La traduction d’Aline Schulman marque un tournant, une rupture avec celles qui l’ont précédée. Elle a redonné son oralité et sa simplicité à une œuvre que la tradition littéraire avait rendu difficile et lointaine, alors qu’elle était à l’origine très accessible et qu’elle avait rencontré un immense succès populaire à sa sortie. La volonté de respecter le rythme et la complexité de la phrase de Cervantès avait fini par étouffer l’humour et la truculence des dialogues ; Aline Schulman a su redonner cette dimension au texte. Sa traduction appelle la transposition de l’œuvre à la scène, quand d’autres la rendent difficile, voire impossible.
– Le passage du roman au théâtre est une opération délicate qui requiert une certaine technicité. Comment avez-vous abordé le travail d’adaptation ? L’avez-vous orienté selon des lignes directrices que vous aviez déjà en tête ou celles-ci ont-elles surgi au cours de votre progression ?
Le travail au théâtre est souvent conditionné par le hasard et les contraintes. Je peinais à trouver le fil de mon adaptation et il se trouve qu’un financement que nous attendions pour créer ce spectacle nous a été refusé. Faute de moyens, j’ai dû renoncer à une distribution plus importante : c’est comme cela que l’idée de centrer le récit sur les seuls personnages de Don Quichotte et Sancho est apparue. Plus tard en voyant le Don Quichotte d’Orson Welles, je me suis aperçu que c’est aussi la piste qu’il avait privilégiée ; peut-être pour des raisons similaires, mais aussi parce que le cinéma, comme le théâtre, rencontre des limites physiques, concrètes que le roman ne connait pas. Porter à la scène ou à l’écran un roman comme « Don Quichotte » cela signifie forcément renoncer à « la vérité de l’œuvre » ; on est contraint de se concentrer sur une de ses dimensions, au détriment des autres.

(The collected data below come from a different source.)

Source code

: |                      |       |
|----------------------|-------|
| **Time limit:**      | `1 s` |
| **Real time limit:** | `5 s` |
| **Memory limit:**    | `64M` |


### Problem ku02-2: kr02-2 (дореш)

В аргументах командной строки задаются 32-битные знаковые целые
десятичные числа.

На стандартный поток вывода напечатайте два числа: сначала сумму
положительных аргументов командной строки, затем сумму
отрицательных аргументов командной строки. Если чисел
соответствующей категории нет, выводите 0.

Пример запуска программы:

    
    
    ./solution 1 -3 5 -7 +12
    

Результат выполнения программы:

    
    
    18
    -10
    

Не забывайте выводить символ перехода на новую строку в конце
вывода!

– Vous avez choisi d’articuler votre adaptation autour de la relation entre Sancho et son maître. Qu’est-ce qui vous a d’emblée intéressé dans celle-ci et qu’en avez-vous découvert en l’explorant par la suite ?
L’histoire de la relation entre Don Quichotte et Sancho est au cœur du roman, mais elle est en quelque sorte dissimulée par la profusion des récits et des personnages qui se succèdent sur près de 1 200 pages. En centrant notre propos sur les scènes où Don Quichotte et Sancho sont seuls, nous avons rendu plus lisible la dimension dialectique de leur relation et la complicité qu’elle construit progressivement entre eux. Curieusement c’est une diminution qui ne m’apparait pas comme une réduction; il me semble qu’elle contient à sa façon les autres récits du roman…
– Vous avez opté pour une démultiplication de la figure de Quichotte, interprétée par trois acteurs différents. Pourriez-vous revenir sur ce qui a motivé cette décision ?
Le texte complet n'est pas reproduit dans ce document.